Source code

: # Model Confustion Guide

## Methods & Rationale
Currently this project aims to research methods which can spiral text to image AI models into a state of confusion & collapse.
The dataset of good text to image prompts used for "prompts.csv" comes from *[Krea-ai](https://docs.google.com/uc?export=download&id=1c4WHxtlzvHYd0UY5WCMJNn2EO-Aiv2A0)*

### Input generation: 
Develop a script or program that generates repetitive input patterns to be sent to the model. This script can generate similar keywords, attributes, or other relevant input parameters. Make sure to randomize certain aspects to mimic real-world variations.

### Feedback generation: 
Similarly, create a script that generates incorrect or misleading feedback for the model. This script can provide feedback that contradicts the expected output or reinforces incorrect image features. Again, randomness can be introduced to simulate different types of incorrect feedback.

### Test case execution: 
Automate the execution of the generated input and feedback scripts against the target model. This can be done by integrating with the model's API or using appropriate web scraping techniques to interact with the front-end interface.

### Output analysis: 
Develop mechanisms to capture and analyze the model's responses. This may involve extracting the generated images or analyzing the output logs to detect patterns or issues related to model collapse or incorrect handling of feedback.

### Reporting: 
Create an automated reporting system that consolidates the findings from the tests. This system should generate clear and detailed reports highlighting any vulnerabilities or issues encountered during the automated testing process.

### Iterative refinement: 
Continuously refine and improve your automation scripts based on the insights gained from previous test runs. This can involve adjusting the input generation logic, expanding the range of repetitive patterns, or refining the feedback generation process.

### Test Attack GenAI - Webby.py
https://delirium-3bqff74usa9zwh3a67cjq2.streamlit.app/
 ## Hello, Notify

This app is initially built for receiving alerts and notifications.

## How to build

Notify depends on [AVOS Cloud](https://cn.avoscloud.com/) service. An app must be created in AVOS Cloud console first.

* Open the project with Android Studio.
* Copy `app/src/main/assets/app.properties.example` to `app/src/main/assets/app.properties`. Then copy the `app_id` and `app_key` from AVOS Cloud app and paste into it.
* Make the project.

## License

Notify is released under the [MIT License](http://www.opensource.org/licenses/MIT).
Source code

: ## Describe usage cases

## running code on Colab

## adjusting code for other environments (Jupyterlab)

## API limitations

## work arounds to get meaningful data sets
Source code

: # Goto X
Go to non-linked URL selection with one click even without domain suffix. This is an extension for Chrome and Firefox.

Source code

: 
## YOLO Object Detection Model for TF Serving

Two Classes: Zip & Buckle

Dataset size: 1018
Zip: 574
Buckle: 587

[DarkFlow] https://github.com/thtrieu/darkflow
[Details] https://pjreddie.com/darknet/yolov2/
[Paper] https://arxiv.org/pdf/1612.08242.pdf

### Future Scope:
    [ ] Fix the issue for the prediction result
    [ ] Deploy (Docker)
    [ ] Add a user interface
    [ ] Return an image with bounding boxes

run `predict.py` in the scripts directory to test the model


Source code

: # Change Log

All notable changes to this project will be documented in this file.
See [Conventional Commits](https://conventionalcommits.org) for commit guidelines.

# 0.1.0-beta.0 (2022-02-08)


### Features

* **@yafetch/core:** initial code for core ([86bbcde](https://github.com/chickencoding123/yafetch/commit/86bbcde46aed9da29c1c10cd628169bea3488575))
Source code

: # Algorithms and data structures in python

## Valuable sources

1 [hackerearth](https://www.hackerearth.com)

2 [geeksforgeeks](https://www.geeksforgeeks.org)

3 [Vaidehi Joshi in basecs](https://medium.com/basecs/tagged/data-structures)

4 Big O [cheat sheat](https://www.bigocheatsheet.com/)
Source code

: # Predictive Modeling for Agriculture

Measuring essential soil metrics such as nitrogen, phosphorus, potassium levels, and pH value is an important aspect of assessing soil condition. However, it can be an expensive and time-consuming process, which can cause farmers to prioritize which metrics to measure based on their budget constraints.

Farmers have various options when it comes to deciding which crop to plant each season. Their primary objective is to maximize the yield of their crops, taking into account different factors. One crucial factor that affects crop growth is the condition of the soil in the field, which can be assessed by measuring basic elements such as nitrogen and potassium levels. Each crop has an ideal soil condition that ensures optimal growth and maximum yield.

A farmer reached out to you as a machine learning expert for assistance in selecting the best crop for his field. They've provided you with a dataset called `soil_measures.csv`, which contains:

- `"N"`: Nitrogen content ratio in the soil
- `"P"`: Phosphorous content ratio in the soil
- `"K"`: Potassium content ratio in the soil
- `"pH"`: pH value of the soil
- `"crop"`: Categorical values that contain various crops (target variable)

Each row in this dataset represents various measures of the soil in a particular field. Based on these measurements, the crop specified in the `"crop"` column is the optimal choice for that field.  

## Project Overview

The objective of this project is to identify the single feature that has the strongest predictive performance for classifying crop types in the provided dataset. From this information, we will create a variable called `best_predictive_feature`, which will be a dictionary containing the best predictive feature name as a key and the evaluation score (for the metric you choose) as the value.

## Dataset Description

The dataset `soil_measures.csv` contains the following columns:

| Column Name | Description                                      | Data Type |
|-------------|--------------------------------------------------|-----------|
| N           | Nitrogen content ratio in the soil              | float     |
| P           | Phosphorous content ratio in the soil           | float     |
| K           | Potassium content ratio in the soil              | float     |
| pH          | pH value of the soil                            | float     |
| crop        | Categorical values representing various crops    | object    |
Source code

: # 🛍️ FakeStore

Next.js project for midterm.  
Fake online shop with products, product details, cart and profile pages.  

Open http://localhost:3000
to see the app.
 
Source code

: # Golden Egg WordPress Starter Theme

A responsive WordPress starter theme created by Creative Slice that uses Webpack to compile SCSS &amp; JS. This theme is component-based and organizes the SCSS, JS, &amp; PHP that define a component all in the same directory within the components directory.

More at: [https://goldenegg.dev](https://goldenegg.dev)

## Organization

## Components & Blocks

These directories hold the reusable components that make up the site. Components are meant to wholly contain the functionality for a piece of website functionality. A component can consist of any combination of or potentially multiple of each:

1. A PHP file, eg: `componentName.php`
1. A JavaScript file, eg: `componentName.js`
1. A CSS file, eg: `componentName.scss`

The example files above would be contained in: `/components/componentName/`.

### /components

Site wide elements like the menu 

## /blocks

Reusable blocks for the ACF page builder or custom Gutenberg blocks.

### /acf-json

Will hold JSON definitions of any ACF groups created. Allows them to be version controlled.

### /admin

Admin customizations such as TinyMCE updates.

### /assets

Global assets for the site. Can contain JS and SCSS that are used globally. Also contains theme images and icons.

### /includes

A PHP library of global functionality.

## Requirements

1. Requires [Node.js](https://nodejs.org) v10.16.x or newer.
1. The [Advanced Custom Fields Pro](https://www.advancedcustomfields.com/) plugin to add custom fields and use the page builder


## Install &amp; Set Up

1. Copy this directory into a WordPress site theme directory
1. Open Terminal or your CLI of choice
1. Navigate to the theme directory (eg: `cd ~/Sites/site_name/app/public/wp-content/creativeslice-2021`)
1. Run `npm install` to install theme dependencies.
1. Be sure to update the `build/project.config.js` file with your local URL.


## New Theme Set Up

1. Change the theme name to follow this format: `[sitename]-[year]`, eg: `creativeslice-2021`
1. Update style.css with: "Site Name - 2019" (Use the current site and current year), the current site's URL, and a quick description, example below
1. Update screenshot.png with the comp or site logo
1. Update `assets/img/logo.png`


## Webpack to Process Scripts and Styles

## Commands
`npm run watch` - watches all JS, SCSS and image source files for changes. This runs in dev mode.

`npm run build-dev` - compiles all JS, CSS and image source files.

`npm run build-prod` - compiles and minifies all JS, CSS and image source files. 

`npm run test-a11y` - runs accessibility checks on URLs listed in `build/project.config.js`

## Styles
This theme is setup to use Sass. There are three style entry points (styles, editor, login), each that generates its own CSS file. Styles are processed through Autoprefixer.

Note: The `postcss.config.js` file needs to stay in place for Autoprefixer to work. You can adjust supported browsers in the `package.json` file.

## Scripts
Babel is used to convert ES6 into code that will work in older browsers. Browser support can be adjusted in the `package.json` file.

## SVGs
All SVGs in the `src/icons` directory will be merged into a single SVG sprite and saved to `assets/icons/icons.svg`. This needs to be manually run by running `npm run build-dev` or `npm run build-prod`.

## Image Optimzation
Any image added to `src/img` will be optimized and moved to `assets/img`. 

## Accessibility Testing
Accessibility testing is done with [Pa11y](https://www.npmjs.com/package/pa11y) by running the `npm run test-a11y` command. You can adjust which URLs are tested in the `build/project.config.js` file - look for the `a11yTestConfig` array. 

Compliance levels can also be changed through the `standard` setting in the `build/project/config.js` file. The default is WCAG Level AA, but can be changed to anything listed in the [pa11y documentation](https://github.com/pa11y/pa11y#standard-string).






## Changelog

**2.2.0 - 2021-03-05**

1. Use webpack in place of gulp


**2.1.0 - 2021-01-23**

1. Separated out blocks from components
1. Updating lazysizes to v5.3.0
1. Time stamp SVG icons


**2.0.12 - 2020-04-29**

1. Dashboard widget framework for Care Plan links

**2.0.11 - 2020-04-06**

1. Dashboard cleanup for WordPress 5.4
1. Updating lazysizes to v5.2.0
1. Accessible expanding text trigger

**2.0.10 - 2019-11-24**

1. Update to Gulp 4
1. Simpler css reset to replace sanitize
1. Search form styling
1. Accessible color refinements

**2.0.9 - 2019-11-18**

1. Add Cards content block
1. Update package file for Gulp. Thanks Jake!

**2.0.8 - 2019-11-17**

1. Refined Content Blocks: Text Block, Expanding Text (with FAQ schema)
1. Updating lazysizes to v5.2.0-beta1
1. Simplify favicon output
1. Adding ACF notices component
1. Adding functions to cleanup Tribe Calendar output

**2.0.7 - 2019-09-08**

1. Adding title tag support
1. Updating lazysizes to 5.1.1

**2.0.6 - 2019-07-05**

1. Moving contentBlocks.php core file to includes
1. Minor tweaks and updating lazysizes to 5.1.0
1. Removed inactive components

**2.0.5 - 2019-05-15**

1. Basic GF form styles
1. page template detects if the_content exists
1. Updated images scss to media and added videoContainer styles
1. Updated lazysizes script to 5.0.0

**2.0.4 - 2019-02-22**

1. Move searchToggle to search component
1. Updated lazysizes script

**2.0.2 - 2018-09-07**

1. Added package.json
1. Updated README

= = = = = = =

_Action item_
Within the data above, the lines from the one with "A PHP library of global functionality." to the one with "1. The [Advanced" must be repeated exactly; no other line belongs in the answer.

_Solution for this exercise_
A PHP library of global functionality.

## Requirements

1. Requires [Node.js](https://nodejs.org) v10.16.x or newer.
1. The [Advanced Custom Fields Pro](https://www.advancedcustomfields.com/) plugin to add custom fields and use the page builder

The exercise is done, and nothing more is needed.